In the police report and during a recorded interrogation, which was played in court, Crespo tried to claim that during a fight he was having with Galva on their bed, he pulled her off the bed by her ankles. Crespo told police that in order to keep herself from being pulled off the bed, “She must have grabbed onto the spear.”
While Crespo was “turned away” from Galva, he said he “heard a snap.” When he turned back around to see what had happened, he found the 12-inch blade buried in Galva’s chest. He told police that he then pulled the blade out of her chest, “hoping it was not too bad.” He then yelled to his neighbor to call 911 while he applied pressure to Galva’s wound.
When police arrived, they found the broken spear and the blade. The bedsheets had also been pierced by the blade, which had gone all the way through Galva’s body.
During the trial, Assistant State Attorney for the Broward State Attorney’s Office Jaclyn Broudy said Crespo “was a person who very clearly is guilty of second-degree murder, very clearly had an ill will, a hatred, a spite against [Galva]. He was pissed off and wanted her out.”
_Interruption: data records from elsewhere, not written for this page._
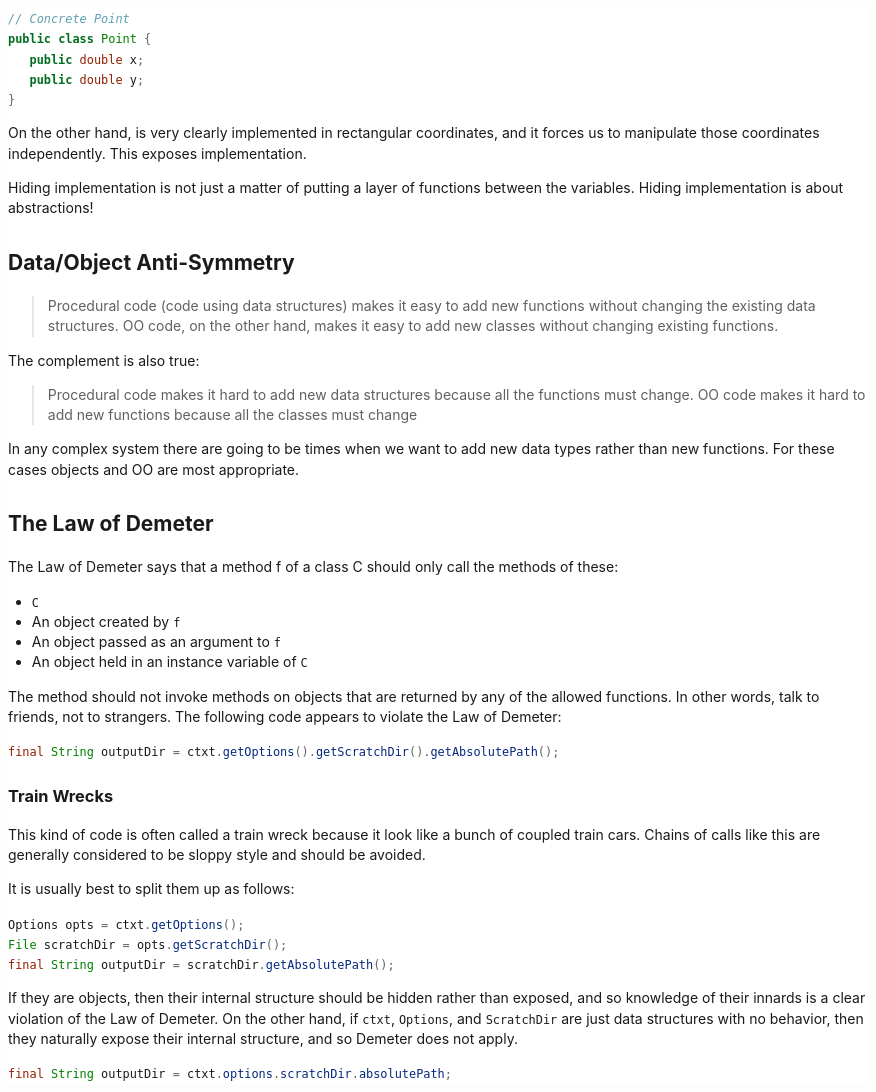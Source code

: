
 ```java
// Concrete Point
public class Point {
   public double x;
   public double y;
}
```

On the other hand, is very clearly implemented in rectangular coordinates, and it forces us to manipulate those coordinates independently. This exposes implementation.

Hiding implementation is not just a matter of putting a layer of functions between the variables. Hiding implementation is about abstractions!

## Data/Object Anti-Symmetry

>Procedural code (code using data structures) makes it easy to add new functions without changing the existing data structures. OO code, on the other hand, makes it easy to add new classes without changing existing functions.

The complement is also true:
> Procedural code makes it hard to add new data structures because all the functions must change. OO code makes it hard to add new functions because all the classes must change

In any complex system there are going to be times when we want to add new data types rather than new functions. For these cases objects and OO are most appropriate.

## The Law of Demeter
The Law of Demeter says that a method f of a class C should only call
the methods of these:
   - `C`
   - An object created by `f`
   - An object passed as an argument to `f`
   - An object held in an instance variable of `C`

The method should not invoke methods on objects that are returned by any of the allowed functions. In other words, talk to friends, not to strangers.
The following code appears to violate the Law of Demeter:
```java
final String outputDir = ctxt.getOptions().getScratchDir().getAbsolutePath();
```
### Train Wrecks
This kind of code is often called a train wreck because it look like a bunch of coupled train cars. Chains of calls like this are generally considered to be sloppy style and should be avoided.

It is usually best to split them up as follows:
```java
Options opts = ctxt.getOptions();
File scratchDir = opts.getScratchDir();
final String outputDir = scratchDir.getAbsolutePath();
```

If they are objects, then their internal structure should be hidden rather than exposed, and so knowledge of their innards is a clear violation of the Law of Demeter. On the other hand, if `ctxt`, `Options`, and `ScratchDir` are just data structures with no behavior, then they naturally expose their internal structure, and so Demeter does not apply.
```java
final String outputDir = ctxt.options.scratchDir.absolutePath;
```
Prosecutors brought in another medical examiner who told the court that the angle of the wound, combined with the force needed to cause the blade to go through Galva’s torso, proved it was a homicide. Broudy said, “There is no scenario, no speculative, possible imaginary scenario that exists where this was an accident. This was an intentional act by that man.”
Crespo’s defense attorney Christopher O’Toole said, “There is no physical evidence, there is no evidence Adam gripped that spear and used it. Why is there no physical evidence? Because it was an accident. There’s not going to be physical evidence that there was a murder.”
The jury agreed with the prosecution, returning a guilty verdict on one count of second-degree murder. Crespo is scheduled to be sentenced on Oct. 31.